Of course, it’s possible that sea levels will rise by several meters over the course of a few decades. But the latest IPCC report projects that in the middling emission scenario, over the next nine decades sea levels will rise about one-third of a meter.

16 Responses to “More on Adapting to Climate Change”

  1. Stupid guy says:

    Who cares? In the long run, we’re all dead. Right? I don’t think one can be an environmentalist and Keynesian at the same time. One group hates consumption, the other says all we need more and our economic troubles will be over… Did I miss something?

  2. Major_Freedom says:

    Rising sea levels is perhaps THE reason why I eventually want to visit the beautiful Maldives islands before they go underwater. I’ve heard from some that it will be underwater in my lifetime, while others said it won’t happen until after I’m dead. Well, just an excuse to go.

  3. Ken B says:

    Why is a discussion of the costs “devolved”?

    • Bob Murphy says:

      Because it was a bunch of hairless apes arguing.

      • Ken B says:

        Jumped up hairless apes please!

        Neither you nor I should introduce the words “hairless”, “plump”, nor “karaoke” into a discussion Bob!

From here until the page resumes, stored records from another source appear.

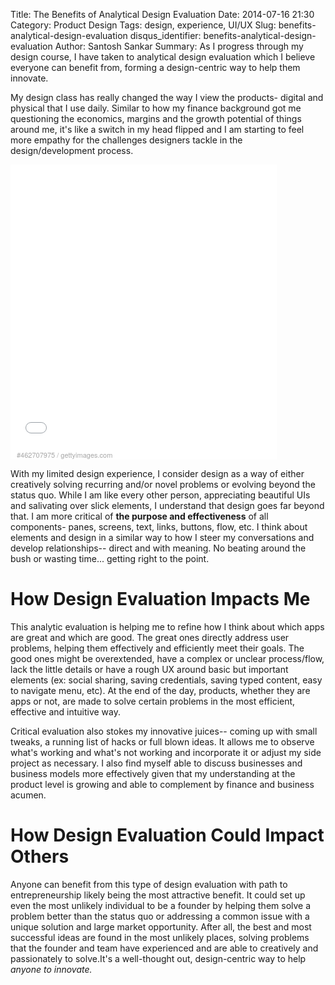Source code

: Title: The Benefits of Analytical Design Evaluation
Date: 2014-07-16 21:30
Category: Product Design
Tags: design, experience, UI/UX
Slug: benefits-analytical-design-evaluation
disqus_identifier: benefits-analytical-design-evaluation
Author: Santosh Sankar
Summary: As I progress through my design course, I have taken to analytical design evaluation which I believe everyone can benefit from, forming a design-centric way to help them innovate.

My design class has really changed the way I view the products- digital and physical that I use daily. Similar to how my finance background got me questioning the economics, margins and the growth potential of things around me, it's like a switch in my head flipped and I am starting to feel more empathy for the challenges designers tackle in the design/development process.

<div style="background-color:#fff;display:inline-block;font-family:'Helvetica Neue',Arial,sans-serif;color:#a7a7a7;font-size:11px;width:100%;max-width:426px;min-width:300px;"><div style="overflow:hidden;position:relative;height:0;padding:94.600939% 0 49px 0;width:100%;"><iframe src="//embed.gettyimages.com/embed/462707975?et=IwHmfPh7SM5YpVVdlq7nmQ&sig=wbAnVJ7b_VZMgWanDVkyjTaXMkff6D-qz50Ys1vMeR0=" width="426" height="452" scrolling="no" frameborder="0" style="display:inline-block;position:absolute;top:0;left:0;width:100%;height:100%;"></iframe></div><p style="margin:0;"></p><div style="padding:0;margin:4px 0 0 10px;text-align:left;"><a href="http://www.gettyimages.com/detail/462707975" target="_blank" style="color:#a7a7a7;text-decoration:none;font-weight:normal !important;border:none;display:inline-block;">#462707975</a> / <a href="http://www.gettyimages.com" target="_blank" style="color:#a7a7a7;text-decoration:none;font-weight:normal !important;border:none;display:inline-block;">gettyimages.com</a></div></div>

With my limited design experience, I consider design as a way of either creatively solving recurring and/or novel problems or evolving beyond the status quo. While I am like every other person, appreciating beautiful UIs and salivating over slick elements, I understand that design goes far beyond that. I am more critical of **the purpose and effectiveness** of all components- panes, screens, text, links, buttons, flow, etc. I think about elements and design in a similar way to how I steer my conversations and develop relationships-- direct and with meaning. No beating around the bush or wasting time... getting right to the point.

# How Design Evaluation Impacts Me

This analytic evaluation is helping me to refine how I think about which apps are great and which are good. The great ones directly address user problems, helping them effectively and efficiently meet their goals. The good ones might be overextended, have a complex or unclear process/flow, lack the little details or have a rough UX around basic but important elements (ex: social sharing, saving credentials, saving typed content, easy to navigate menu, etc). At the end of the day, products, whether they are apps or not, are made to solve certain problems in the most efficient, effective and intuitive way.

Critical evaluation also stokes my innovative juices-- coming up with small tweaks, a running list of hacks or full blown ideas. It allows me to observe what's working and what's not working and incorporate it or adjust my side project as necessary. I also find myself able to discuss businesses and business models more effectively given that my understanding at the product level is growing and able to complement by finance and business acumen.

# How Design Evaluation Could Impact Others

Anyone can benefit from this type of design evaluation with path to entrepreneurship likely being the most attractive benefit. It could set up even the most unlikely individual to be a founder by helping them solve a problem better than the status quo or addressing a common issue with a unique solution and large market opportunity. After all, the best and most successful ideas are found in the most unlikely places, solving problems that the founder and team have experienced and are able to creatively and passionately to solve.It's a well-thought out, design-centric way to help *anyone to innovate.*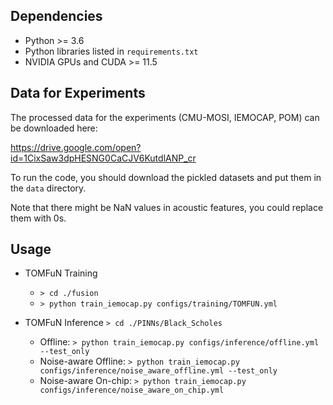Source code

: ## Dependencies

* Python >= 3.6
* Python libraries listed in `requirements.txt`
* NVIDIA GPUs and CUDA >= 11.5

## Data for Experiments

The processed data for the experiments (CMU-MOSI, IEMOCAP, POM) can be downloaded here:

https://drive.google.com/open?id=1CixSaw3dpHESNG0CaCJV6KutdlANP_cr

To run the code, you should download the pickled datasets and put them in the `data` directory.

Note that there might be NaN values in acoustic features, you could replace them with 0s.

## Usage

* TOMFuN Training 
  * `> cd ./fusion`
  * `> python train_iemocap.py configs/training/TOMFUN.yml`

* TOMFuN Inference
  `> cd ./PINNs/Black_Scholes`
  * Offline: `> python train_iemocap.py configs/inference/offline.yml --test_only`
  * Noise-aware Offline: `> python train_iemocap.py configs/inference/noise_aware_offline.yml --test_only`
  * Noise-aware On-chip: `> python train_iemocap.py configs/inference/noise_aware_on_chip.yml`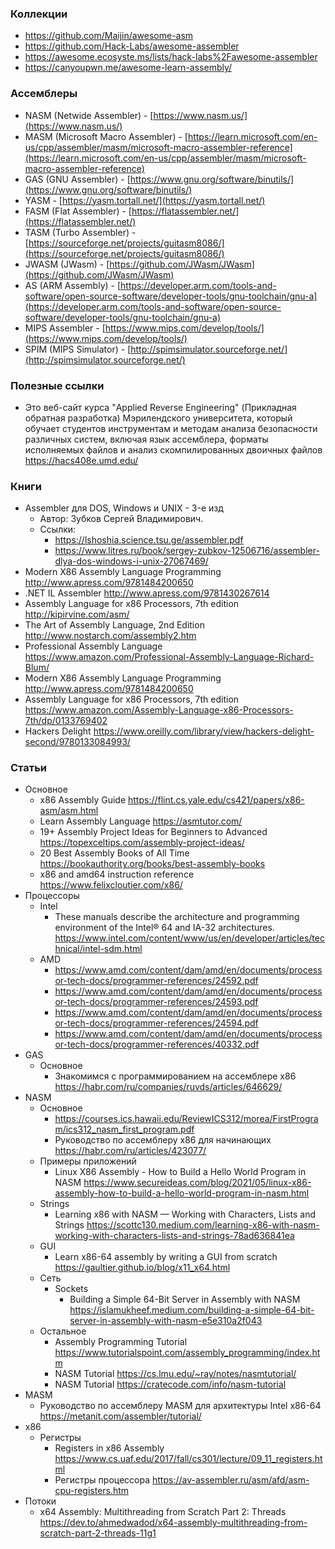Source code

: 
### Коллекции

- https://github.com/Maijin/awesome-asm
- https://github.com/Hack-Labs/awesome-assembler
- https://awesome.ecosyste.ms/lists/hack-labs%2Fawesome-assembler
- https://canyoupwn.me/awesome-learn-assembly/

### Ассемблеры

- NASM (Netwide Assembler) - [https://www.nasm.us/](https://www.nasm.us/)
- MASM (Microsoft Macro Assembler) - [https://learn.microsoft.com/en-us/cpp/assembler/masm/microsoft-macro-assembler-reference](https://learn.microsoft.com/en-us/cpp/assembler/masm/microsoft-macro-assembler-reference)
- GAS (GNU Assembler) - [https://www.gnu.org/software/binutils/](https://www.gnu.org/software/binutils/)
- YASM - [https://yasm.tortall.net/](https://yasm.tortall.net/)
- FASM (Flat Assembler) - [https://flatassembler.net/](https://flatassembler.net/)
- TASM (Turbo Assembler) - [https://sourceforge.net/projects/guitasm8086/](https://sourceforge.net/projects/guitasm8086/)
- JWASM (JWasm) - [https://github.com/JWasm/JWasm](https://github.com/JWasm/JWasm)
- AS (ARM Assembly) - [https://developer.arm.com/tools-and-software/open-source-software/developer-tools/gnu-toolchain/gnu-a](https://developer.arm.com/tools-and-software/open-source-software/developer-tools/gnu-toolchain/gnu-a)
- MIPS Assembler - [https://www.mips.com/develop/tools/](https://www.mips.com/develop/tools/)
- SPIM (MIPS Simulator) - [http://spimsimulator.sourceforge.net/](http://spimsimulator.sourceforge.net/)

### Полезные ссылки

- Это веб-сайт курса "Applied Reverse Engineering" (Прикладная обратная разработка) Мэрилендского университета, который обучает студентов инструментам и методам анализа безопасности различных систем, включая язык ассемблера, форматы исполняемых файлов и анализ скомпилированных двоичных файлов https://hacs408e.umd.edu/

### Книги

- Assembler для DOS, Windows и UNIX - 3-е
изд 
    - Автор: Зубков Сергей Владимирович.
    - Ссылки:
        - https://lshoshia.science.tsu.ge/assembler.pdf
        - https://www.litres.ru/book/sergey-zubkov-12506716/assembler-dlya-dos-windows-i-unix-27067469/
- Modern X86 Assembly Language Programming http://www.apress.com/9781484200650
- .NET IL Assembler http://www.apress.com/9781430267614
- Assembly Language for x86 Processors, 7th edition http://kipirvine.com/asm/
- The Art of Assembly Language, 2nd Edition http://www.nostarch.com/assembly2.htm
- Professional Assembly Language https://www.amazon.com/Professional-Assembly-Language-Richard-Blum/
- Modern X86 Assembly Language Programming http://www.apress.com/9781484200650
- Assembly Language for x86 Processors, 7th edition https://www.amazon.com/Assembly-Language-x86-Processors-7th/dp/0133769402
- Hackers Delight https://www.oreilly.com/library/view/hackers-delight-second/9780133084993/

### Статьи

- Основное
    - x86 Assembly Guide https://flint.cs.yale.edu/cs421/papers/x86-asm/asm.html
    - Learn Assembly Language https://asmtutor.com/
    - 19+ Assembly Project Ideas for Beginners to Advanced https://topexceltips.com/assembly-project-ideas/
    - 20 Best Assembly Books of All Time https://bookauthority.org/books/best-assembly-books
    - x86 and amd64 instruction reference https://www.felixcloutier.com/x86/
- Процессоры
    - Intel
        - These manuals describe the architecture and programming environment of the Intel® 64 and IA-32 architectures. https://www.intel.com/content/www/us/en/developer/articles/technical/intel-sdm.html
    - AMD
        - https://www.amd.com/content/dam/amd/en/documents/processor-tech-docs/programmer-references/24592.pdf
        - https://www.amd.com/content/dam/amd/en/documents/processor-tech-docs/programmer-references/24593.pdf
        - https://www.amd.com/content/dam/amd/en/documents/processor-tech-docs/programmer-references/24594.pdf
        - https://www.amd.com/content/dam/amd/en/documents/processor-tech-docs/programmer-references/40332.pdf
- GAS
    - Основное
        - Знакомимся с программированием на ассемблере x86 https://habr.com/ru/companies/ruvds/articles/646629/
- NASM
    - Основное
        - https://courses.ics.hawaii.edu/ReviewICS312/morea/FirstProgram/ics312_nasm_first_program.pdf
        - Руководство по ассемблеру x86 для начинающих https://habr.com/ru/articles/423077/
    - Примеры приложений
        - Linux X86 Assembly - How to Build a Hello World Program in NASM https://www.secureideas.com/blog/2021/05/linux-x86-assembly-how-to-build-a-hello-world-program-in-nasm.html
    - Strings
        - Learning x86 with NASM — Working with Characters, Lists and Strings https://scottc130.medium.com/learning-x86-with-nasm-working-with-characters-lists-and-strings-78ad636841ea
    - GUI
        - Learn x86-64 assembly by writing a GUI from scratch https://gaultier.github.io/blog/x11_x64.html
    - Сеть
        - Sockets
            - Building a Simple 64-Bit Server in Assembly with NASM https://islamukheef.medium.com/building-a-simple-64-bit-server-in-assembly-with-nasm-e5e310a2f043
    - Остальное
        - Assembly Programming Tutorial https://www.tutorialspoint.com/assembly_programming/index.htm
        - NASM Tutorial https://cs.lmu.edu/~ray/notes/nasmtutorial/
        - NASM Tutorial https://cratecode.com/info/nasm-tutorial
- MASM
    - Руководство по ассемблеру MASM для архитектуры Intel x86-64 https://metanit.com/assembler/tutorial/
- x86
    - Регистры
        - Registers in x86 Assembly https://www.cs.uaf.edu/2017/fall/cs301/lecture/09_11_registers.html
        - Регистры процессора https://av-assembler.ru/asm/afd/asm-cpu-registers.htm
- Потоки
    - x64 Assembly: Multithreading from Scratch Part 2: Threads https://dev.to/ahmedwadod/x64-assembly-multithreading-from-scratch-part-2-threads-11g1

        • Major_Freedom says:

          These bald jokes are getting stale…last year.

  4. Blackadder says:

    Bob is absolutely right about the sea level projections. But my point remains: just because something happens slowly doesn’t mean it won’t be costly to adapt to.

    • Ken B says:

      Can it be LESS costly?

      • Blackadder says:

        Less costly than if it happened really quick? Sure, I guess.

        • Major_Freedom says:

          Long term thinking and planning are more costly in a world where property rights are less respected and protected.

        • Ken B says:

          So that’s relevant to the issue as DRH framed it then, right? Say we do have warming, but it’s slow. Then we can adapt in a way that mitigates costs. Right now uit’s presented as “oh flood New York Harbor, imagine the cost. Now multiply by 1000″. But that’s not right if we can “move” the harbour by attrition as it were. It’s really a serious over estimate of the real cost.

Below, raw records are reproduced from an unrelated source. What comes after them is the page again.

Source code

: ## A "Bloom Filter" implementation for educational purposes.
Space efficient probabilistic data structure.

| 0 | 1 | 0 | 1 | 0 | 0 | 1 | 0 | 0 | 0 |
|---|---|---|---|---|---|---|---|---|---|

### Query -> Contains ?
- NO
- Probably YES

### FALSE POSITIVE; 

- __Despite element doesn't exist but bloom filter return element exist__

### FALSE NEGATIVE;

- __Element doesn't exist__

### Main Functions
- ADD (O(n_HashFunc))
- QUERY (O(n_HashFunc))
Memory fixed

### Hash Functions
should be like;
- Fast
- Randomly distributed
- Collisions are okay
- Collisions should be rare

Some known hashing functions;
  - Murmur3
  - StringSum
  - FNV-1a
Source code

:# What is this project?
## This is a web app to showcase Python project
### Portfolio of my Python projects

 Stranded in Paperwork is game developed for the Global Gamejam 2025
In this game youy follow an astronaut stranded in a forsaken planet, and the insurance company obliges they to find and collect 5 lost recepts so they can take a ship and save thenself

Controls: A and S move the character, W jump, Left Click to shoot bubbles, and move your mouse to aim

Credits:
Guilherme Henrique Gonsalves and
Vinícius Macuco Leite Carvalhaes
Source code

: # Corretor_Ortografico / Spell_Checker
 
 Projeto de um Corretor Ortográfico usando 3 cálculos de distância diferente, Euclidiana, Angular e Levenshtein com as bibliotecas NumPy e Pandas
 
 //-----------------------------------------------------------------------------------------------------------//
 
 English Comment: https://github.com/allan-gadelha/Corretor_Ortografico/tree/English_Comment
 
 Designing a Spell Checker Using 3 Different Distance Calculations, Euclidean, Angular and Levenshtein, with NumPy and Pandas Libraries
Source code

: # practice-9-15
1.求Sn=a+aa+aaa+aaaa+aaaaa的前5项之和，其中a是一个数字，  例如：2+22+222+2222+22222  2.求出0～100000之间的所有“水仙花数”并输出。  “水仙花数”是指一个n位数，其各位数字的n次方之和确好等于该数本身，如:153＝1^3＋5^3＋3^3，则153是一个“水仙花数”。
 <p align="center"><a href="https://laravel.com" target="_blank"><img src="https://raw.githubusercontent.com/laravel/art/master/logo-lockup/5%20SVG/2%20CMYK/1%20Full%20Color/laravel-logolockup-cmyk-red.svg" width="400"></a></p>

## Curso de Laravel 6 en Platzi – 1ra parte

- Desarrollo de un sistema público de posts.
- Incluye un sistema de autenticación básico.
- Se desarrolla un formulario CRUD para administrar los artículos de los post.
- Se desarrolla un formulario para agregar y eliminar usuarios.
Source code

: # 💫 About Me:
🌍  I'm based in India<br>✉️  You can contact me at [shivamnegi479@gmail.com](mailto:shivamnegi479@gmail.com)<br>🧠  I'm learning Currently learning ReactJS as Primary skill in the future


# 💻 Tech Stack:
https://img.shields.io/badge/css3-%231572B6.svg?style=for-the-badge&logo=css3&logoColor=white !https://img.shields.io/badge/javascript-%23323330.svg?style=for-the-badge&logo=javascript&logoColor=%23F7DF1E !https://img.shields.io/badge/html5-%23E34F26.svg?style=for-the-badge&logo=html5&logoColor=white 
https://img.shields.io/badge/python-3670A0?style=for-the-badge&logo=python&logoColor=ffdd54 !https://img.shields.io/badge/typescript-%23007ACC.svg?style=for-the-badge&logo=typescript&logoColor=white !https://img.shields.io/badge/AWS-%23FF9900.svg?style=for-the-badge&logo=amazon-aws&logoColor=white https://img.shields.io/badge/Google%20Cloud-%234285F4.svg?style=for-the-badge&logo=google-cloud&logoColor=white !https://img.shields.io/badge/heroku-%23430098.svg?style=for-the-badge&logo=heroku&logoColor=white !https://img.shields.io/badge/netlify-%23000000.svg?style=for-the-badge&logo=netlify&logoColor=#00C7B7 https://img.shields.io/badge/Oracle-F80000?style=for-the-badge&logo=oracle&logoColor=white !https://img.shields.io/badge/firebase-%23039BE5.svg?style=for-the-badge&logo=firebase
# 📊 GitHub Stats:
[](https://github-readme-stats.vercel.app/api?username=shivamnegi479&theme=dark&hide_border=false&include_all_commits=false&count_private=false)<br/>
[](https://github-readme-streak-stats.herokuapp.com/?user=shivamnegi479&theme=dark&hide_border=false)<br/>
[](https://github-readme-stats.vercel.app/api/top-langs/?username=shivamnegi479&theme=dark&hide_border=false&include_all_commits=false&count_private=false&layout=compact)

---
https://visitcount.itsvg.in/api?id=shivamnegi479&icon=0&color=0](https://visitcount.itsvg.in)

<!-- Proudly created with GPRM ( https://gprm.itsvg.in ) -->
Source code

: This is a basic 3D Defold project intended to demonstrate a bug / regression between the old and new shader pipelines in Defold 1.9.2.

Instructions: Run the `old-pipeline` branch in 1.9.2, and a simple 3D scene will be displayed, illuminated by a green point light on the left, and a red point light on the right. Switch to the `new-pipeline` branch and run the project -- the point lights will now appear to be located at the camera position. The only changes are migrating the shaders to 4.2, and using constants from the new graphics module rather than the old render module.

          A new steel virus is let loose that rusts cars. We need to build cars out of tungsten steel not the usual stuff. If the virus is fast enough we need to replace the good cars we have now — big cost. If the virus is slow enough we just retire cars 10% early, with new tungsten steel cars instead of new regular steel cars, much much lower cost. The tale we’re told is of a raging out of control fast virus.

          • Blackadder says:

            So that’s relevant to the issue as DRH framed it then, right?

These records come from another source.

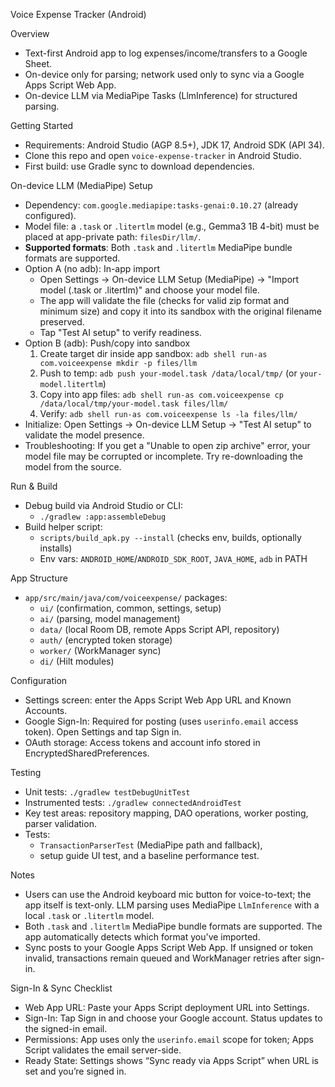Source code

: Voice Expense Tracker (Android)

Overview
- Text-first Android app to log expenses/income/transfers to a Google Sheet.
- On-device only for parsing; network used only to sync via a Google Apps Script Web App.
 - On-device LLM via MediaPipe Tasks (LlmInference) for structured parsing.

Getting Started
- Requirements: Android Studio (AGP 8.5+), JDK 17, Android SDK (API 34).
- Clone this repo and open `voice-expense-tracker` in Android Studio.
- First build: use Gradle sync to download dependencies.

On-device LLM (MediaPipe) Setup
- Dependency: `com.google.mediapipe:tasks-genai:0.10.27` (already configured).
- Model file: a `.task` or `.litertlm` model (e.g., Gemma3 1B 4-bit) must be placed at app-private path: `filesDir/llm/`.
- **Supported formats**: Both `.task` and `.litertlm` MediaPipe bundle formats are supported.
- Option A (no adb): In-app import
  - Open Settings → On-device LLM Setup (MediaPipe) → "Import model (.task or .litertlm)" and choose your model file.
  - The app will validate the file (checks for valid zip format and minimum size) and copy it into its sandbox with the original filename preserved.
  - Tap "Test AI setup" to verify readiness.
- Option B (adb): Push/copy into sandbox
  1. Create target dir inside app sandbox: `adb shell run-as com.voiceexpense mkdir -p files/llm`
  2. Push to temp: `adb push your-model.task /data/local/tmp/` (or `your-model.litertlm`)
  3. Copy into app files: `adb shell run-as com.voiceexpense cp /data/local/tmp/your-model.task files/llm/`
  4. Verify: `adb shell run-as com.voiceexpense ls -la files/llm/`
- Initialize: Open Settings → On-device LLM Setup → "Test AI setup" to validate the model presence.
- Troubleshooting: If you get a "Unable to open zip archive" error, your model file may be corrupted or incomplete. Try re-downloading the model from the source.

Run & Build
- Debug build via Android Studio or CLI:
  - `./gradlew :app:assembleDebug`
- Build helper script:
  - `scripts/build_apk.py --install` (checks env, builds, optionally installs)
  - Env vars: `ANDROID_HOME`/`ANDROID_SDK_ROOT`, `JAVA_HOME`, `adb` in PATH

App Structure
- `app/src/main/java/com/voiceexpense/` packages:
  - `ui/` (confirmation, common, settings, setup)
  - `ai/` (parsing, model management)
  - `data/` (local Room DB, remote Apps Script API, repository)
  - `auth/` (encrypted token storage)
  - `worker/` (WorkManager sync)
  - `di/` (Hilt modules)

Configuration
- Settings screen: enter the Apps Script Web App URL and Known Accounts.
- Google Sign-In: Required for posting (uses `userinfo.email` access token). Open Settings and tap Sign in.
- OAuth storage: Access tokens and account info stored in EncryptedSharedPreferences.

Testing
- Unit tests: `./gradlew testDebugUnitTest`
- Instrumented tests: `./gradlew connectedAndroidTest`
- Key test areas: repository mapping, DAO operations, worker posting, parser validation.
- Tests:
  - `TransactionParserTest` (MediaPipe path and fallback),
  - setup guide UI test, and a baseline performance test.

Notes
- Users can use the Android keyboard mic button for voice-to-text; the app itself is text-only. LLM parsing uses MediaPipe `LlmInference` with a local `.task` or `.litertlm` model.
- Both `.task` and `.litertlm` MediaPipe bundle formats are supported. The app automatically detects which format you've imported.
- Sync posts to your Google Apps Script Web App. If unsigned or token invalid, transactions remain queued and WorkManager retries after sign-in.

Sign-In & Sync Checklist
- Web App URL: Paste your Apps Script deployment URL into Settings.
- Sign-In: Tap Sign in and choose your Google account. Status updates to the signed-in email.
- Permissions: App uses only the `userinfo.email` scope for token; Apps Script validates the email server-side.
- Ready State: Settings shows “Sync ready via Apps Script” when URL is set and you’re signed in.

            Not really. Prof. Henderson’s question was whether rising temperatures would be costly. The answer is yes. Saying “yes, it will be costly, but it won’t be really really costly” doesn’t change the answer to that question.

            • Ken B says:

              No, his question was about how confident we should be in the estimates, including the estimated costs, and what adapting could do.

  5. K Sralla says:

    Just for scale: Global sea level has risen 120 meters (400 feet) during the last 18,000 years. During that time, the human population has increased from less than 50 million to 7 billion, and life expectancy has increased from less than 40 to around 70 years.

    In the last 150 years, global sea level has continued to rise at a rate of about 20 cm/100 years, and over the last 30 years that rate of rise has more or less continued unabated (despite the Nature shows constantly baraging us with visual images of retreating glaciers (they have been in retreat for a long time).

    If anyone claims that computer models can calculate how much incremental sea level rise over the next 100 years will be due to the addition of the addition of human greenhouse gases in the atmosphere, please correct them. It just ain’t so. If they tell you to prepare for sea level to continue to rise over the next 100 years, that is a pretty safe bet, but if they are causing you to lay awake worrying that the W. Antarctic ice sheet will slide off into the Southern Ocean in our lifetime, may I please recommend that you worry about some other bogey man.